▶ **Task prompt**
Your answer must be the records, copied with no change.
-------------------------
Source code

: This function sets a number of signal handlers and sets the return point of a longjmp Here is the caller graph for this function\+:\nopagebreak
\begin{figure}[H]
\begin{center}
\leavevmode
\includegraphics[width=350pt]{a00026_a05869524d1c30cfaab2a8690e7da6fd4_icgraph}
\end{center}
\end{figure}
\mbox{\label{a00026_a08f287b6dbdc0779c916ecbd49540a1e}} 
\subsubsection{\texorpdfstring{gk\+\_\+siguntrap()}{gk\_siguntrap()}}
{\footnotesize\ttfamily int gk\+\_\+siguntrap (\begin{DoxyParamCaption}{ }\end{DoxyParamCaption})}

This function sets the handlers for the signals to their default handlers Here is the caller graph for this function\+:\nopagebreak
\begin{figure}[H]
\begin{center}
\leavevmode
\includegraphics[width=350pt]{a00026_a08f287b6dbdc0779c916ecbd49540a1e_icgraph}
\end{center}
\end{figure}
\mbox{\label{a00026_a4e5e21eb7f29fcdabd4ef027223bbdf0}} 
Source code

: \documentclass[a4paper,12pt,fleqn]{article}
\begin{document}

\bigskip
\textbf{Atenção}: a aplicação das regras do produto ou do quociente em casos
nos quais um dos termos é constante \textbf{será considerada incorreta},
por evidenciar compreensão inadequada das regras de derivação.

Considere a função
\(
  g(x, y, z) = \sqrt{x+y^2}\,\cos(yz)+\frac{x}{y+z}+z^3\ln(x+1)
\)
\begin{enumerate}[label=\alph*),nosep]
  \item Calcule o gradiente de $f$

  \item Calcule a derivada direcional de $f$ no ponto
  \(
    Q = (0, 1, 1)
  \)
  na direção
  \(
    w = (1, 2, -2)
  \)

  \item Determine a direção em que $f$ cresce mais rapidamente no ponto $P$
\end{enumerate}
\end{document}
-------------------------
▶ **Solution for this problem**
Source code

: This function sets a number of signal handlers and sets the return point of a longjmp Here is the caller graph for this function\+:\nopagebreak
\begin{figure}[H]
\begin{center}
\leavevmode
\includegraphics[width=350pt]{a00026_a05869524d1c30cfaab2a8690e7da6fd4_icgraph}
\end{center}
\end{figure}
\mbox{\label{a00026_a08f287b6dbdc0779c916ecbd49540a1e}} 
\subsubsection{\texorpdfstring{gk\+\_\+siguntrap()}{gk\_siguntrap()}}
{\footnotesize\ttfamily int gk\+\_\+siguntrap (\begin{DoxyParamCaption}{ }\end{DoxyParamCaption})}

This function sets the handlers for the signals to their default handlers Here is the caller graph for this function\+:\nopagebreak
\begin{figure}[H]
\begin{center}
\leavevmode
\includegraphics[width=350pt]{a00026_a08f287b6dbdc0779c916ecbd49540a1e_icgraph}
\end{center}
\end{figure}
\mbox{\label{a00026_a4e5e21eb7f29fcdabd4ef027223bbdf0}} 
Source code

: \documentclass[a4paper,12pt,fleqn]{article}
\begin{document}

\bigskip
\textbf{Atenção}: a aplicação das regras do produto ou do quociente em casos
nos quais um dos termos é constante \textbf{será considerada incorreta},
por evidenciar compreensão inadequada das regras de derivação.

Considere a função
\(
  g(x, y, z) = \sqrt{x+y^2}\,\cos(yz)+\frac{x}{y+z}+z^3\ln(x+1)
\)
\begin{enumerate}[label=\alph*),nosep]
  \item Calcule o gradiente de $f$

  \item Calcule a derivada direcional de $f$ no ponto
  \(
    Q = (0, 1, 1)
  \)
  na direção
  \(
    w = (1, 2, -2)
  \)

  \item Determine a direção em que $f$ cresce mais rapidamente no ponto $P$
\end{enumerate}
\end{document}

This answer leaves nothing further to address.